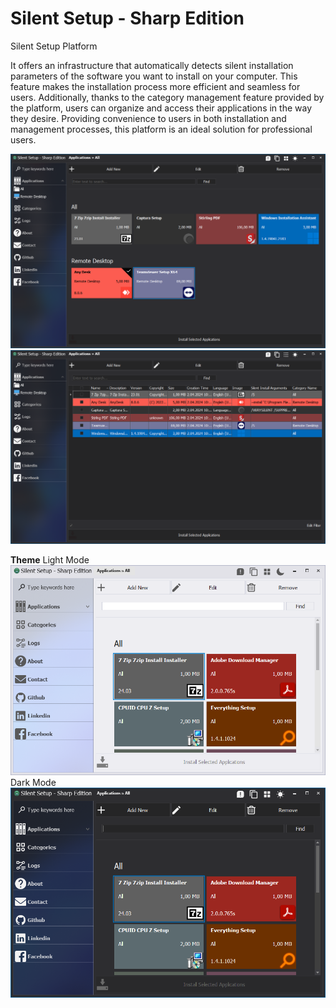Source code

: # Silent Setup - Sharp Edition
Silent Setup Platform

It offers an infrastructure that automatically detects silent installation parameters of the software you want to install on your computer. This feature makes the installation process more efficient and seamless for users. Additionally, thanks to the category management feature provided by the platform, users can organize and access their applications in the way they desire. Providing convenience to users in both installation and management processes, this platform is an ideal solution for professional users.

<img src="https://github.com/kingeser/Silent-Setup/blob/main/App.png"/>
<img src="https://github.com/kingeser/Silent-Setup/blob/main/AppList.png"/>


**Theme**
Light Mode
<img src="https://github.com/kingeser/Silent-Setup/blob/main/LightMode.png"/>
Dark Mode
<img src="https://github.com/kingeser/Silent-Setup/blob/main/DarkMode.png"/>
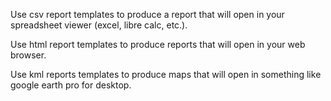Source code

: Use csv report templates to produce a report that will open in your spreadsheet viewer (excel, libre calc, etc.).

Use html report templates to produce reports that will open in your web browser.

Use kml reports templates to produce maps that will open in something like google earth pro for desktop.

* * *

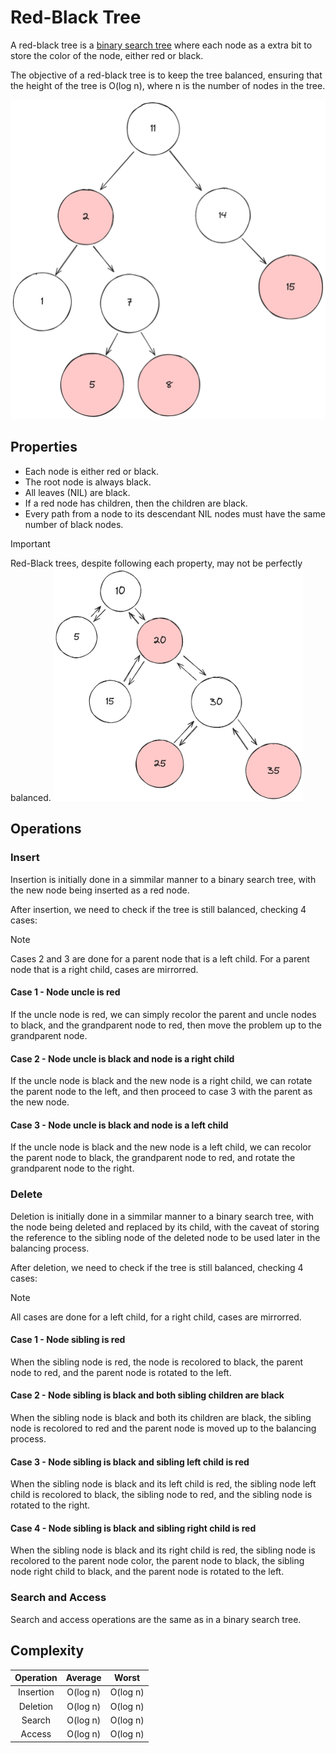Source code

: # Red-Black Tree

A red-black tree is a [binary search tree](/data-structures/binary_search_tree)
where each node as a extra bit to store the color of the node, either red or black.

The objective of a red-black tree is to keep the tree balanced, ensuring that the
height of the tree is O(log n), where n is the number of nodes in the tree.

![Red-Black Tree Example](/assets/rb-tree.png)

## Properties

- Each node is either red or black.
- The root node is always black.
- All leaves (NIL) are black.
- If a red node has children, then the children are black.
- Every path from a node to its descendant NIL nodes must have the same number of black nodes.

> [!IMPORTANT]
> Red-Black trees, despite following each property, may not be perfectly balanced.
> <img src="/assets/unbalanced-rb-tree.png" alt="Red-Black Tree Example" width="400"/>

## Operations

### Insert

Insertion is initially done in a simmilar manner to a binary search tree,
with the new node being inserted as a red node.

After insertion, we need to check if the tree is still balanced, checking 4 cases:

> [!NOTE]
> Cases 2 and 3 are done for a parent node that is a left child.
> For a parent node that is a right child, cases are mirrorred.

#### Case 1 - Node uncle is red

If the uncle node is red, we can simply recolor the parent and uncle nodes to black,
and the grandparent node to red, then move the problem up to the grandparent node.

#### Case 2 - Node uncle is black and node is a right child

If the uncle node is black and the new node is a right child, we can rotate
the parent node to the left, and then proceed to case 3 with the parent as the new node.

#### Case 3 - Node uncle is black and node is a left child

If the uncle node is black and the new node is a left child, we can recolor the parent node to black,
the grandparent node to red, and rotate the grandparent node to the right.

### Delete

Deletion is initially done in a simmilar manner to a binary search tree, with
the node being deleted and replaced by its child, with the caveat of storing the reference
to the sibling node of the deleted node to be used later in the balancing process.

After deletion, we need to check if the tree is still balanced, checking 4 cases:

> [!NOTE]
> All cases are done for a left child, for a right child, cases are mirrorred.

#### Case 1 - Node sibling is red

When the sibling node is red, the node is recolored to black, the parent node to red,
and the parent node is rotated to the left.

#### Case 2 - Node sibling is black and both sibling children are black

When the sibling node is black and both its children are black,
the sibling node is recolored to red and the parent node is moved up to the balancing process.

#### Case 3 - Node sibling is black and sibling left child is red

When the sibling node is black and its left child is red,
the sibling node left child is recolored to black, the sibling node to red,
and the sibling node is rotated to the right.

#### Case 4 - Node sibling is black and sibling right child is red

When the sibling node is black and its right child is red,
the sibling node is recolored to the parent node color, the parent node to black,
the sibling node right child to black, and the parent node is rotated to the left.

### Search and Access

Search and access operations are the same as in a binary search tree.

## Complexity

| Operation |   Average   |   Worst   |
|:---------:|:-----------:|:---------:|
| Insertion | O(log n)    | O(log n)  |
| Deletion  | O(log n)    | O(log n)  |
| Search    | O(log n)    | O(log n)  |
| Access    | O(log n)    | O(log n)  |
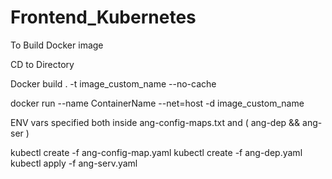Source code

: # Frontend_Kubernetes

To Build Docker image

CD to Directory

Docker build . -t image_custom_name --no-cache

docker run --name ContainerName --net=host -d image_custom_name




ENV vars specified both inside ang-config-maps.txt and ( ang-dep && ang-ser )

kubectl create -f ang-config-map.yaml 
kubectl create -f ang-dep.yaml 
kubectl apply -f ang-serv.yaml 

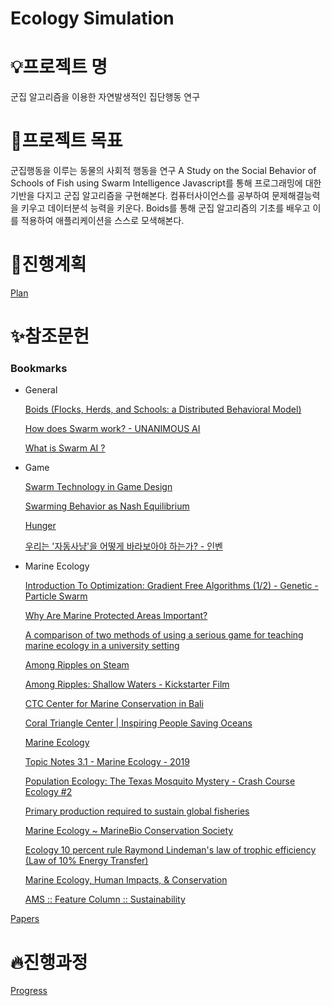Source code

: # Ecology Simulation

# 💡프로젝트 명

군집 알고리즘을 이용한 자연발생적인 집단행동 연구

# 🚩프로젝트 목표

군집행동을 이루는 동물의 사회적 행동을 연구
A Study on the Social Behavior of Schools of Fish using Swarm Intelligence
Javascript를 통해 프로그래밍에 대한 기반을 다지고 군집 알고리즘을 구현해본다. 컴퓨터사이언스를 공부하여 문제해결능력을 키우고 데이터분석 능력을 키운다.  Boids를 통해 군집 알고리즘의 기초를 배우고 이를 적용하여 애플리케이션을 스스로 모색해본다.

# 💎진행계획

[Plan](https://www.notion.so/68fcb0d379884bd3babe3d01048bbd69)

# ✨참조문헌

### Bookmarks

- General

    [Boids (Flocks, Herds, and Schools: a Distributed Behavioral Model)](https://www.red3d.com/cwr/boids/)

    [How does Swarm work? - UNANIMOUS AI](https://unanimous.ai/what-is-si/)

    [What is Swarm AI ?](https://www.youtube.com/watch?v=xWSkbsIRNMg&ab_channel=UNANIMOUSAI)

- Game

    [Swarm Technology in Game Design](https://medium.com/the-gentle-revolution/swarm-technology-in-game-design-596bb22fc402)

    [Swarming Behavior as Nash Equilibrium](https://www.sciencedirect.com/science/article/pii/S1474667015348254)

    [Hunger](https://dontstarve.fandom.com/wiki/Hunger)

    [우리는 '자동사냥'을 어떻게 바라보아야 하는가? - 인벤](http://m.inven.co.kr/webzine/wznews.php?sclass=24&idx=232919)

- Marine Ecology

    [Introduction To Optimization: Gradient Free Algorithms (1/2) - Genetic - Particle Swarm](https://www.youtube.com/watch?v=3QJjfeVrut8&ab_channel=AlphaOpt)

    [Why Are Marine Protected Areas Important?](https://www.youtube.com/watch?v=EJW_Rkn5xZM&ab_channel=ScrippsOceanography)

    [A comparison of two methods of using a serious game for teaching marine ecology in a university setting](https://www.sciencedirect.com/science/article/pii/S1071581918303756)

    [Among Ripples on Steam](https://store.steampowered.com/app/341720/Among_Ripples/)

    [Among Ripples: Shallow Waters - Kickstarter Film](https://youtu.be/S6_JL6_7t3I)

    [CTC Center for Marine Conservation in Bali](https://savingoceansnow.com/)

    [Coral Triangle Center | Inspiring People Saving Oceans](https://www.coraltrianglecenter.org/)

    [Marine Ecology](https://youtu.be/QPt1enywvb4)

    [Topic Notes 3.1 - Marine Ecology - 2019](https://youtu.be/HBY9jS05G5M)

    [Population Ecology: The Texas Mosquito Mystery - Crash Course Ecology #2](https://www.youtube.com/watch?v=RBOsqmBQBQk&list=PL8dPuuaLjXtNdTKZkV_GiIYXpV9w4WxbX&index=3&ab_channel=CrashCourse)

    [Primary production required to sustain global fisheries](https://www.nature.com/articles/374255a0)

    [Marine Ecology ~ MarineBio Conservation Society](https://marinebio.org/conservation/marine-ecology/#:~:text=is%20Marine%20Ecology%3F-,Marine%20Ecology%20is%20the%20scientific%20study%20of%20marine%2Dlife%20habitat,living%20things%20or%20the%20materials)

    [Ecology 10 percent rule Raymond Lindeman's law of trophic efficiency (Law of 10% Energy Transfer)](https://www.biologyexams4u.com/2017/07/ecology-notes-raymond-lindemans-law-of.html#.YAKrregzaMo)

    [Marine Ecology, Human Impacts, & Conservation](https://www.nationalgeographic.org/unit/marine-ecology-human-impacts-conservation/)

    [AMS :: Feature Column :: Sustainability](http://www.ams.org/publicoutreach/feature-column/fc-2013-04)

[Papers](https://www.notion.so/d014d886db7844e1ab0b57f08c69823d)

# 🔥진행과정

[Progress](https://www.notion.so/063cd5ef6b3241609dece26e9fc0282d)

...

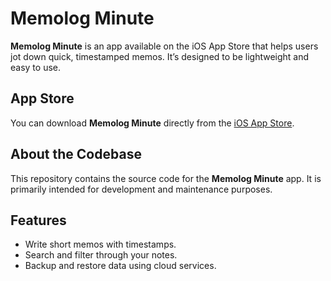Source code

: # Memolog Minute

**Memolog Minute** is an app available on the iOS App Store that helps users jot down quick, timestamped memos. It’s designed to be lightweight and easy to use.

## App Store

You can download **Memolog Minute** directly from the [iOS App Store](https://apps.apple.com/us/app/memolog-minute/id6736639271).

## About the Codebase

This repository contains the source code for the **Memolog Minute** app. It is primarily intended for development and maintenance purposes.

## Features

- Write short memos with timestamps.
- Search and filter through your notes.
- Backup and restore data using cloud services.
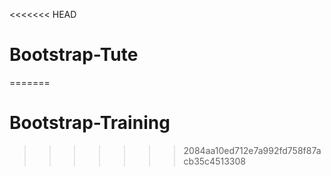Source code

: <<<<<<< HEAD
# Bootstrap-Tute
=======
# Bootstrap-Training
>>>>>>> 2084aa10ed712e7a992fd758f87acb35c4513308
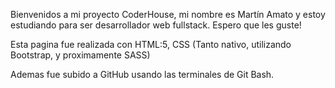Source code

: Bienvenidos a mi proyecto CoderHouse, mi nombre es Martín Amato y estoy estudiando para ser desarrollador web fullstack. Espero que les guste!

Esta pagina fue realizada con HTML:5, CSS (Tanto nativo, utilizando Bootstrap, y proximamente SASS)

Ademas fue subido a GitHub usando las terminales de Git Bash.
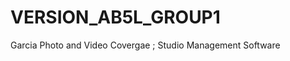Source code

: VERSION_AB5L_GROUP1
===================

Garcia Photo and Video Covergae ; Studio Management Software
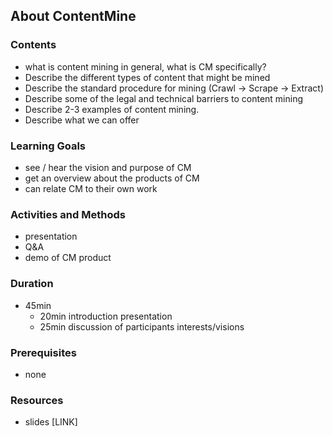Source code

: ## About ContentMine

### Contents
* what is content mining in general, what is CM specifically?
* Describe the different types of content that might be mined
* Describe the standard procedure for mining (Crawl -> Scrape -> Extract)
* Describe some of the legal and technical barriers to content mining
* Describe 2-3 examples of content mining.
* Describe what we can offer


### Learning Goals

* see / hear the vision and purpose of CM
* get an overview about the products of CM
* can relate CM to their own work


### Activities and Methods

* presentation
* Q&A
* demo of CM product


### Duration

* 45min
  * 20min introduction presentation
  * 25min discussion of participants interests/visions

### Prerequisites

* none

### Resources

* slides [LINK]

**About this task:** Collect every line from the records above that contains the word "left".

**Response:**
> Cases 2 and 3 are done for a parent node that is a left child.
the parent node to the left, and then proceed to case 3 with the parent as the new node.
#### Case 3 - Node uncle is black and node is a left child
If the uncle node is black and the new node is a left child, we can recolor the parent node to black,
> All cases are done for a left child, for a right child, cases are mirrorred.
and the parent node is rotated to the left.
#### Case 3 - Node sibling is black and sibling left child is red
When the sibling node is black and its left child is red,
the sibling node left child is recolored to black, the sibling node to red,
the sibling node right child to black, and the parent node is rotated to the left.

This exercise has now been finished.